Task requirements
For each entry, output its words exactly and leave any picture behind.

(Records from a collection)
..........

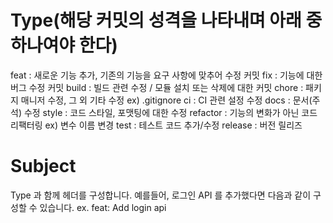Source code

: # Type(해당 커밋의 성격을 나타내며 아래 중 하나여야 한다)
feat : 새로운 기능 추가, 기존의 기능을 요구 사항에 맞추어 수정 커밋
fix : 기능에 대한 버그 수정 커밋
build : 빌드 관련 수정 / 모듈 설치 또는 삭제에 대한 커밋
chore : 패키지 매니저 수정, 그 외 기타 수정 ex) .gitignore
ci : CI 관련 설정 수정
docs : 문서(주석) 수정
style : 코드 스타일, 포맷팅에 대한 수정
refactor : 기능의 변화가 아닌 코드 리팩터링 ex) 변수 이름 변경
test : 테스트 코드 추가/수정
release : 버전 릴리즈

# Subject
Type 과 함께 헤더를 구성합니다. 예를들어, 로그인 API 를 추가했다면 다음과 같이 구성할 수 있습니다.
ex. feat: Add login api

..........

Task response
Source code

: # Type(해당 커밋의 성격을 나타내며 아래 중 하나여야 한다)
feat : 새로운 기능 추가, 기존의 기능을 요구 사항에 맞추어 수정 커밋
fix : 기능에 대한 버그 수정 커밋
build : 빌드 관련 수정 / 모듈 설치 또는 삭제에 대한 커밋
chore : 패키지 매니저 수정, 그 외 기타 수정 ex) .gitignore
ci : CI 관련 설정 수정
docs : 문서(주석) 수정
style : 코드 스타일, 포맷팅에 대한 수정
refactor : 기능의 변화가 아닌 코드 리팩터링 ex) 변수 이름 변경
test : 테스트 코드 추가/수정
release : 버전 릴리즈

# Subject
Type 과 함께 헤더를 구성합니다. 예를들어, 로그인 API 를 추가했다면 다음과 같이 구성할 수 있습니다.
ex. feat: Add login api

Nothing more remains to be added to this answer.